I get this result as shown in the image

When I delete the normalization it plots normal dog images. When I print the tensor I can see values are positive between [0-1] for input data, after normalization they become between [-1 1]
I do not know if it’s the error of normalization or matplotlib snippet ?
torch version is 0.41 python 3.5

1 Like

The messy output is quite normal, as matplotlib either slips the input or tries to scale it, which creates these kind of artifacts (also because you are normalizing channel-wise with different values).

If you would like to visualize the images, you should use the raw images (in [0, 255]) or the normalized ones (in [0, 1]).
Alternatively, you could also unnormalize them, but I think the first approach would be simpler.
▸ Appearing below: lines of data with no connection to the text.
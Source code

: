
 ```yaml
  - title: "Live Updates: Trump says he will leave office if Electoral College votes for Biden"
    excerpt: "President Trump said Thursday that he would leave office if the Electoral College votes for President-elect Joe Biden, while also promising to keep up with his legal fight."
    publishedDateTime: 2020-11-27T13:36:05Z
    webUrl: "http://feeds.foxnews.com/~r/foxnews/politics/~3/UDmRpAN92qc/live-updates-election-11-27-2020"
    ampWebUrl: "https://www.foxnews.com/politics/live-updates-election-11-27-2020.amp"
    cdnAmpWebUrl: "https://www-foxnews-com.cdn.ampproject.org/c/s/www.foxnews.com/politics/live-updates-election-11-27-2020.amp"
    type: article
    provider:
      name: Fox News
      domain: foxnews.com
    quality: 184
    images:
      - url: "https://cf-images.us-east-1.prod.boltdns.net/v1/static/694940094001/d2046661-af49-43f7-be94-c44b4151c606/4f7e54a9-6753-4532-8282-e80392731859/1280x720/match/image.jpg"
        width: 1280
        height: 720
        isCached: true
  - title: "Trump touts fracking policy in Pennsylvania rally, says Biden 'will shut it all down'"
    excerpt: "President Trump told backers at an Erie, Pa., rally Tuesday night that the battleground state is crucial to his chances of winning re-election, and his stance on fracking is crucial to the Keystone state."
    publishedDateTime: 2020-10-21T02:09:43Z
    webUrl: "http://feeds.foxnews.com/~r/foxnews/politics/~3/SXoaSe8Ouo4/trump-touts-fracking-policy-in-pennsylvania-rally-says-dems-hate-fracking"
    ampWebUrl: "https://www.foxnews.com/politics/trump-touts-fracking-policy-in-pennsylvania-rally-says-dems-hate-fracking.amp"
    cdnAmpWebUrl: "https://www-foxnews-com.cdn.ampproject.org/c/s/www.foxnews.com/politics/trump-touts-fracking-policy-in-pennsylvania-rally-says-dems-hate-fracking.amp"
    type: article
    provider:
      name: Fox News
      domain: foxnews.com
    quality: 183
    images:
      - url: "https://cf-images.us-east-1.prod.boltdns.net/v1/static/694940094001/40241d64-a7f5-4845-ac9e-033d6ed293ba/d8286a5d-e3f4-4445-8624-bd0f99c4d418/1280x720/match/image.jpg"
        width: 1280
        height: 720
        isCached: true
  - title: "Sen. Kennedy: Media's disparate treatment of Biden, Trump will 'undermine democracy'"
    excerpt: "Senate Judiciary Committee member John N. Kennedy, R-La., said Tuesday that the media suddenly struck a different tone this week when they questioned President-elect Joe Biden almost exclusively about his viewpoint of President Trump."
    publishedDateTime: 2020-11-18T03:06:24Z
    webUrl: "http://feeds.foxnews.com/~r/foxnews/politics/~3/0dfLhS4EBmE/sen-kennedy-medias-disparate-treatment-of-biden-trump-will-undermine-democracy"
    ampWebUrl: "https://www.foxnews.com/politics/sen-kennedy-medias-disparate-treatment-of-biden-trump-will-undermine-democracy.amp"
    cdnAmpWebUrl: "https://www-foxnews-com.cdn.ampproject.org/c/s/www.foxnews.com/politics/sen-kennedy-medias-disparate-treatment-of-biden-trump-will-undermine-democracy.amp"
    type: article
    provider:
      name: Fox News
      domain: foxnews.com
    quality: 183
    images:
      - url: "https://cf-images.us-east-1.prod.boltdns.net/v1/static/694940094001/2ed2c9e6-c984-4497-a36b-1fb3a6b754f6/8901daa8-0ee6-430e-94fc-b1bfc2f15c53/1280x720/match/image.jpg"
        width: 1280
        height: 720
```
If you are using a custom Dataset, just add another load_data function and use it for visualization:

class MyDataset(Dataset):
    def __init__(self, image_paths, targets, transform=None):
        self.image_paths = image_paths
        self.targets = targets
        self.transform = transform

    def load_image(self, index):
        image_path = self.image_paths[index]
        img = Image.open(image_path)
        return img

    def __getitem__(self, index):
        x = self.load_image(index)
        y = self.targets[index]
        if self.transform:
            x = self.transform(x)
        return x, y
    def __len__(self):
        return len(self.image_paths)

image_paths = [...]
targets = ...
dataset = MyDataset(image_paths, targets, transform=transforms.ToTensor())
img_to_vis = dataset.load_image(index=0)

PS: Unrelated to your question, but your PyTorch version is quite old. I would recommend to update it to the latest stable version. You’ll find the install instructions here.


@bhushans23 what do u mean when u say proportionate in given range?
Thank you in advance!

If you are starting with range 0-255 .png images, do you first need to convert to 0-1 and some other image format before utilizing transforms.normalize()? Or can I just transform these as-is with means/stds more like transforms.Normalize((120,120,120),(30,30,30))?